La mélancolie propre aux habitants de Kim, le jeune professeur de littérature en avait pris acte pour lui-même, et l’avait « exploitée » pour se disposer à un changement d’orbite pour vivre sa vie, là-bas à l’horizon, se préparant à révolutionner l’africanité elle-même en subvertissant un point de vue désespérément communautaire et éclaté en multiples ethnies et langues par une mise en orbite singulière envers et contre tout. D’abord, alors que cette mélancolie kimoise le jeune professeur qui avait tout réussi la trouve au cœur de son mariage avec la femme qui était le plus beau parti, voilà que le changement d’orbite s’annonce par sa passion pour une jeune élève sportive, Alice. L’idylle est un rêve fulgurant, vécu à la vitesse de la lumière, dans une sensualité folle, et le réveil de ce rêve est la guerre civile, le chaos. Le professeur s’éloigne d’Alice, il est sans nouvelle de sa femme et sa fille, c’est la déchirure totale, et l’ouverture de l’horizon pour l’exil, la France. C’est de tout son corps sensuel, pour ne pas dire africain, qu’il se sent déraciné, son Afrique matricielle ravagée. Là où la mélancolie avait le désir de tout laisser filer, se perdre, tel ce beau mariage qui a implosé d’ennui et de désir filant vers la ligne de l’horizon très loin dans la plaine, voici que le chaos a tout pris, il ne reste que le manque, que l’abîme, que la déchirure et à l’horizon une autre orbite, qui a pour nom France, pour langue le français, et, pour l’écrivain africain, toute la question du colonialisme, de la domination, et de la liberté de penser merveilleusement découverte.

En un sens, le jeune professeur était parti dans la trouée de l’horizon pour ne jamais renoncer à sa sensualité d’Africain.
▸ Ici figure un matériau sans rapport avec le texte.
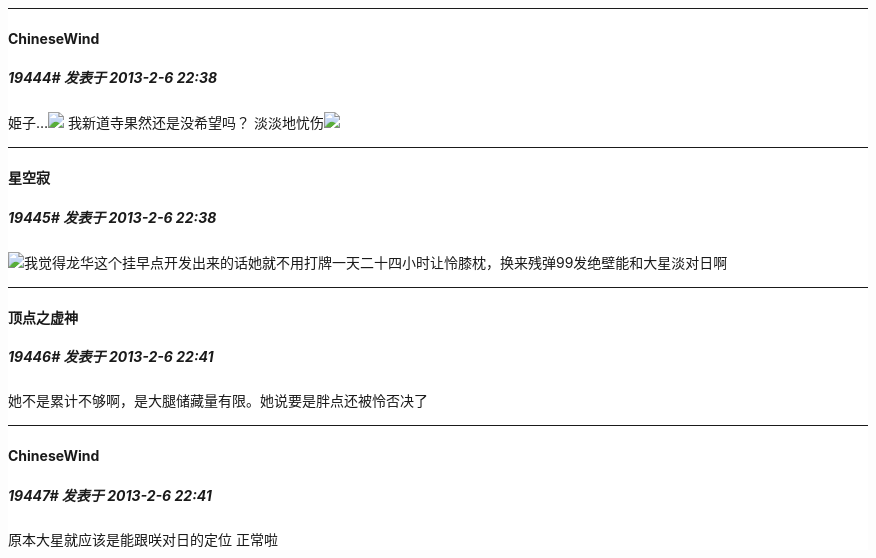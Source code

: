 





-----

####  ChineseWind  
##### 19444#       发表于 2013-2-6 22:38




姫子…<img src="https://static.saraba1st.com/image/smiley/face/02.gif" referrerpolicy="no-referrer">
我新道寺果然还是没希望吗？
淡淡地忧伤<img src="https://static.saraba1st.com/image/smiley/face/115.gif" referrerpolicy="no-referrer">







-----

####  星空寂  
##### 19445#       发表于 2013-2-6 22:38



<img src="https://static.saraba1st.com/image/smiley/face/149.gif" referrerpolicy="no-referrer">我觉得龙华这个挂早点开发出来的话她就不用打牌一天二十四小时让怜膝枕，换来残弹99发绝壁能和大星淡对日啊







-----

####  顶点之虚神  
##### 19446#       发表于 2013-2-6 22:41




她不是累计不够啊，是大腿储藏量有限。她说要是胖点还被怜否决了







-----

####  ChineseWind  
##### 19447#       发表于 2013-2-6 22:41




原本大星就应该是能跟咲对日的定位
正常啦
Son idylle enflammée avec Alice était un sevrage radical par la boulimie sensuelle fulgurante, une traversée du feu à la vitesse de la lumière, un passage du mur du son, pour déboucher sur le manque absolu, sans solution, et avec le désir dans sa nudité. Cet Africain est au plus prêt de comprendre que rester fidèle à la vérité sensuelle de son corps exige un changement d’orbite direction la pensée, et donc une langue autre, ici le français, rendant possible une sorte de transposition, presque de traduction des langues multiples du Tchad dans cette autre langue, en perdant pour ne pas perdre. C’est pour cela que le professeur de littérature n’était pas revenu avec sa femme Maureen et sa fille. Il fallait qu’il aille vers un pays symbolisant la perte, et une langue symbolique.

Dans ce roman, « Le Bal des princes », le jeune professeur de littérature revient d’exil, il arrive dans le village de son aïeule, et s’apprête à revoir sa femme Maureen, et sa fille.

Dès les premières phrases, nous sentons immédiatement que Maureen incarne l’incompréhension africaine par rapport au choix de vie de cet intellectuel africain, qui, pour rester pourtant fidèle à sa sensualité d’Africain qu’il a extrêmement « individualisée » par sa pensée, par l’activité de son cerveau supérieur, comme si pour ce poète corps et âme c’était la seule chose importante, a choisi l’exil, et la langue des « dominants », ayant saisi avec une intelligence fulgurante la chance de mettre fin à cette domination en prenant à ces dominants leur langue, leur culture, leur littérature, pour sauter ailleurs, dans la liberté, et d’abord cette liberté du corps, de l’âme.

Si le professeur de littérature revient, s’il revient vers sa famille, sa femme, son pays, c’est pour apporter ce message, nous le comprenons bien. Et là, sur place, tant face à sa femme, que faisant l’interprète entre la population du sud et le colonel de l’armée, il reste incompris.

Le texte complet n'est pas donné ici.